曹国胜和贺时年之间,如果非要有点什么事。
那就是当初曹国胜让那个女人去引诱勾引贺时年。
这件事到目前为止,只有曹国胜,那个女人还有贺时年三人知道。
但是这件事曹国胜能向调查组的坦白吗?
自然是不能的。
哪怕坦白了,贺时年也不会因此有任何问题。
反而是他曹国胜的麻烦铁定不小。
毕竟以权色勾引一个国家级干部,是要给他问责的。
如果坦白了这件事,曹国胜以后在西宁县这片天不可能再做生意。
他将变成思想污秽、行为劣迹的商人,变成那人人喊打的过街老鼠。
再者,曹国胜确实行贿过,但他行贿的并不是贺时年。
西宁县县委、政府,以及下面各大局,甚至乡镇的人,都或多或少收过曹国胜的好处。
但唯独没有贺时年。
可是曹国胜能够将那些收过他好处的人名字抖露出来吗?
自然也是不能的。
如果真的抖露了,他曹国胜只会死得比现在更难看。
并且曹国胜也总算明白了。
这些人这次来,针对的只是贺时年,并没有想着查其他人或其他领域。
这让曹国胜的心里稍稍松了一口气,也坚定了咬紧牙关不松口的打算。
“各位同志,我真的没有向贺时年行贿,你们为什么就不信我的话?”
“我已经说过很多遍了,你们该查的也已经查了,我真的没有行贿。”
“曹国胜,看来你还真的是不困,既然这样,你就耗着吧,什么时候挨不住了,什么时候再开口。”

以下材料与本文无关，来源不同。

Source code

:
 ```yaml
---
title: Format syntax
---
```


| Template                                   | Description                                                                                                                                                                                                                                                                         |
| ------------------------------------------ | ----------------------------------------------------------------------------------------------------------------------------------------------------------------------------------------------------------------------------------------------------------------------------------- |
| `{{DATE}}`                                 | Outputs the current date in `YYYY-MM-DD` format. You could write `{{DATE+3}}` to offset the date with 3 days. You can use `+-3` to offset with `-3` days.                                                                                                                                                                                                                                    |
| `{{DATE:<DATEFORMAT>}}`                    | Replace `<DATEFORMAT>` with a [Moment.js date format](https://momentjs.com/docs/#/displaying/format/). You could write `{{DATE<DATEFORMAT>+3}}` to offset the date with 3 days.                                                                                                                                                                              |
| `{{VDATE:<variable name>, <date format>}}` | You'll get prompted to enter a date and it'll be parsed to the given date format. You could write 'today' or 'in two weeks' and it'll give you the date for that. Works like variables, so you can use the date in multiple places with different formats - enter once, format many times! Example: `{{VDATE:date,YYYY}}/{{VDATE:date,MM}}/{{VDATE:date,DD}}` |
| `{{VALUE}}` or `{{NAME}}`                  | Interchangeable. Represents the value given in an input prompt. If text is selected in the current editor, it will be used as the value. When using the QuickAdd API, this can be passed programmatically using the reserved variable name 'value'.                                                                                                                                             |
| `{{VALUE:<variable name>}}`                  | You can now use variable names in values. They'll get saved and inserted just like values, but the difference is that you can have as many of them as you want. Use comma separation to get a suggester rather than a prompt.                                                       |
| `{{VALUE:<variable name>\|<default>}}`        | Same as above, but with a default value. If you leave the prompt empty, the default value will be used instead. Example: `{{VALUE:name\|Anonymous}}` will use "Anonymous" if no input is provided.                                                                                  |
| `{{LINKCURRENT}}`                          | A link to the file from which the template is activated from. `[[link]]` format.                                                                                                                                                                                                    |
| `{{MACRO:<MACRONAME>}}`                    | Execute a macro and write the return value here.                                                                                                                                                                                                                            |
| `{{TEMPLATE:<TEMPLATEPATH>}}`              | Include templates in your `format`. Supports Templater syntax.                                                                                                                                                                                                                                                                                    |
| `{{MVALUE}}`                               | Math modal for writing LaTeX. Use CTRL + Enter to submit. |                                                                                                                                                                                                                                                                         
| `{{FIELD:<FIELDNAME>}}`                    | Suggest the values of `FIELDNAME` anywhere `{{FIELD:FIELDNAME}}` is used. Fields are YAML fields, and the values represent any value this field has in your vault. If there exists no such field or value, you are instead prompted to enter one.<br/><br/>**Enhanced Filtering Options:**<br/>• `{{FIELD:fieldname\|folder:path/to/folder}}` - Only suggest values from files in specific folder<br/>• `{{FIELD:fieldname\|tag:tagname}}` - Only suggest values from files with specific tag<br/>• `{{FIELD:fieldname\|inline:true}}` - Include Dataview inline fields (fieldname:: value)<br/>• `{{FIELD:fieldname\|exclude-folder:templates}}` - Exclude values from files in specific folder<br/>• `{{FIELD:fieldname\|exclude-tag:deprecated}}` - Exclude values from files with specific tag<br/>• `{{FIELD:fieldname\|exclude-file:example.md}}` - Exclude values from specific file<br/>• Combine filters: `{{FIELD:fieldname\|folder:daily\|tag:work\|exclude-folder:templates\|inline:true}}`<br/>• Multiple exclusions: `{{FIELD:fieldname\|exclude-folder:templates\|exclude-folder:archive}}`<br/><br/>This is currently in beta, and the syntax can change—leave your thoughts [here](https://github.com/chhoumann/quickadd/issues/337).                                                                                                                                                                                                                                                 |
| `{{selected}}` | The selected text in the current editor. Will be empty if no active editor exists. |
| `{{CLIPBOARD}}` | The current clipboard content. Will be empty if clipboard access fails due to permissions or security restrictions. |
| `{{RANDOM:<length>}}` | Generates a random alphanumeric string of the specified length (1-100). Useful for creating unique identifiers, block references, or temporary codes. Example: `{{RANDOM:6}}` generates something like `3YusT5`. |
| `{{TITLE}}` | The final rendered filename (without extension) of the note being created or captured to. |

说完,有几个人站起身,房间里面只留下两人监督曹国胜。
曹国胜想抽烟,这些人不给他。
他想睡觉,更不会让他如愿。
就这样,时间又过了七八个小时,到了第二天的凌晨2点。
曹国胜已经接近40小时没有睡觉了。
整个人憔悴得不像话,一张脸油腻得仿佛捡垃圾的大叔。
那根根向外冒的胡茬,让他看上去极为狼狈和疲惫。
他的精神亦一度恍惚而出现幻觉或眩晕感。
就在这个时候,房间的门再次被推开。
这次带头的是州公安局副局长陈丕劳。
陈丕劳带了两三个人进来,在曹国胜的对面坐下。
“曹国胜,我想你现在还没有意识到问题的关键所在。”
“你有没有向贺时年行贿,这并不重要,重要的是你的口供,你明白吗?”
“只要你说你行贿了贺时年,我们就放了你。”
“这件事以及这件事后续的一系列事情,都和你再没有关系。”
曹国胜整个人都晕乎乎的,脑壳几乎是宕机了。
他的精神真的有些崩溃了,也有一些挺不住了。
“曹国胜,我这么和你说吧,不管你说不说,贺时年这次都死定了。”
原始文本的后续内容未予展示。